“Between wolf and man, who would you guess has the stronger bite?” a teacher had once asked him.

“The wolf,” he’d answered.

“And there you would be wrong. It is folly to say man has none of the beastly strengths. Now take a good set of developed jaw muscles, and subtract fear and pain and self-preservation, and there you have all the threat the living dead need.”


The merchant closed his teeth on the steel shaft of the mace and snarled. Marcus punched him in the nose twice, but the dead man did not budge. He swung the mace and shoved the shambler, and released his weapon so that the zombie would collapse against one of his comrades.

He drew his sword over his right shoulder with one motion, and took the head off a lipless child with the next. He danced away from a lunge coming from his left, and then hacked a leg in two at the knee. When the corpse went down, he drove the point of his sword into the back of what turned out to be an old man’s neck. He didn’t sever the head, but the spine was enough.

His next swing met steel, and Marcus cursed. That shambler was dressed in full plate with a gorget, which in theory was a good idea for hunting the undead, except for the weight of the armor and the threat of exhaustion. Book could not see how the knight had died, but now he made an armored zombie.

Thankfully he also made a particularly slow zombie.

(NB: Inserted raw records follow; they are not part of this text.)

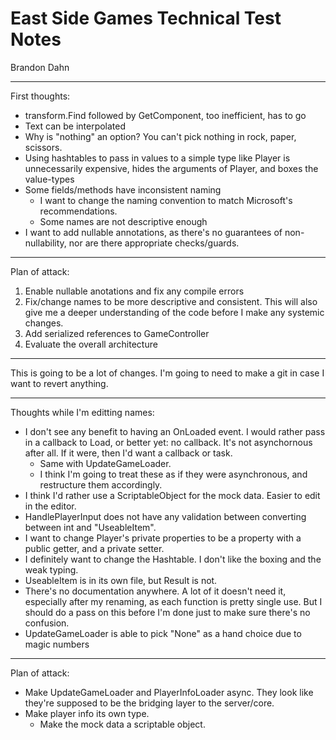 # East Side Games Technical Test Notes
Brandon Dahn

---

First thoughts:
* transform.Find followed by GetComponent, too inefficient, has to go
* Text can be interpolated
* Why is "nothing" an option? You can't pick nothing in rock, paper, scissors.
* Using hashtables to pass in values to a simple type like Player is unnecessarily expensive, hides the arguments of Player, and boxes the value-types
* Some fields/methods have inconsistent naming
	* I want to change the naming convention to match Microsoft's recommendations.
	* Some names are not descriptive enough
* I want to add nullable annotations, as there's no guarantees of non-nullability, nor are there appropriate checks/guards.

---

Plan of attack:
1. Enable nullable anotations and fix any compile errors
1. Fix/change names to be more descriptive and consistent. This will also give me a deeper understanding of the code before I make any systemic changes.
1. Add serialized references to GameController
1. Evaluate the overall architecture

---

This is going to be a lot of changes. I'm going to need to make a git in case I want to revert anything.

---

Thoughts while I'm editting names:
* I don't see any benefit to having an OnLoaded event. I would rather pass in a callback to Load, or better yet: no callback. It's not asynchornous after all. If it were, then I'd want a callback or task.
	* Same with UpdateGameLoader.
	* I think I'm going to treat these as if they were asynchronous, and restructure them accordingly.
* I think I'd rather use a ScriptableObject for the mock data. Easier to edit in the editor.
* HandlePlayerInput does not have any validation between converting between int and "UseableItem".
* I want to change Player's private properties to be a property with a public getter, and a private setter.
* I definitely want to change the Hashtable. I don't like the boxing and the weak typing.
* UseableItem is in its own file, but Result is not.
* There's no documentation anywhere. A lot of it doesn't need it, especially after my renaming, as each function is pretty single use. But I should do a pass on this before I'm done just to make sure there's no confusion.
* UpdateGameLoader is able to pick "None" as a hand choice due to magic numbers

---

Plan of attack:
* Make UpdateGameLoader and PlayerInfoLoader async. They look like they're supposed to be the bridging layer to the server/core.
* Make player info its own type.
	* Make the mock data a scriptable object.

The paladin hacked off the merchant’s head, and then retrieved his mace where it had been left on the ground. He fought with a weapon in each fist until he bought enough time to sheath his sword again. The mace ignited once more, and each blow brought hellfire and battery together. Corpses went down smoldering, and did not come up again.

Rhiannon.

At first he panicked when he saw bodies where she’d been standing a moment before. Had she fallen? Were they bent over her, pinning her down as they took chunks off her? But no, they were true corpses and she was gone. He could only hope she was finding her way to Herobrine, and hadn’t met the grisly end he feared for her somewhere beyond his sight.

He hopped and spun before landing a brutal back-handed swing, and a skull exploded like a melon before the mace’s burning flanges. He let the momentum carry him in a sort of horrific dance, a second skull here, a knee there, an extended hand, and then a jaw, and then a flourish before he brought his mace down on the prone man like a sledgehammer.

The bones were brittle, and split with muffled cracking noises.
Whatever magic it was that animated them burned bright, and the light dazed the yet unburned, buying Marcus precious seconds now and again. His upper arms ached with the bloody work, but it was a satisfying pain. Every impact was like curing disease with anger, every flare of hellfire an avenged murder. It was good work.

And yet, they kept coming.

Marcus growled and pushed the armored zombie over and almost laughed when it struggled to get up again. Instead he sneered, and thrust the burning end of his mace into the faceguard and held it there until the monster inside caught in holy flame. It cooked inside its armor, and then fell still.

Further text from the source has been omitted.